Materials provided —
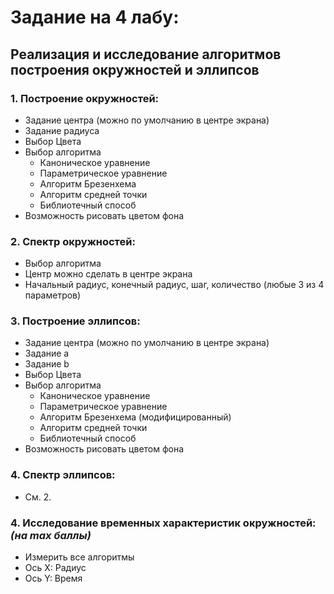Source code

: # Задание на 4 лабу:
## Реализация и исследование алгоритмов построения окружностей и эллипсов
### 1. Построение окружностей:
   - Задание центра (можно по умолчанию в центре экрана)
   - Задание радиуса
   - Выбор Цвета
   - Выбор алгоритма
     - Каноническое уравнение
     - Параметрическое уравнение
     - Алгоритм Брезенхема
     - Алгоритм средней точки
     - Библиотечный способ
   - Возможность рисовать цветом фона
### 2. Спектр окружностей:
   - Выбор алгоритма
   - Центр можно сделать в центре экрана
   - Начальный радиус, конечный радиус, шаг, количество (любые 3 из 4 параметров)
### 3. Построение эллипсов:
   - Задание центра (можно по умолчанию в центре экрана)
   - Задание a
   - Задание b
   - Выбор Цвета
   - Выбор алгоритма
     - Каноническое уравнение
     - Параметрическое уравнение
     - Алгоритм Брезенхема (модифицированный)
     - Алгоритм средней точки
     - Библиотечный способ
   - Возможность рисовать цветом фона
### 4. Спектр эллипсов:
   - См. 2.
### 4. Исследование временных характеристик окружностей: *(на max баллы)*
   - Измерить все алгоритмы
   - Ось X: Радиус
   - Ось Y: Время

Task statement —
Where the word "Построение" occurs in a line of the records, copy that line.

Answer to this task —
### 1. Построение окружностей:
### 3. Построение эллипсов:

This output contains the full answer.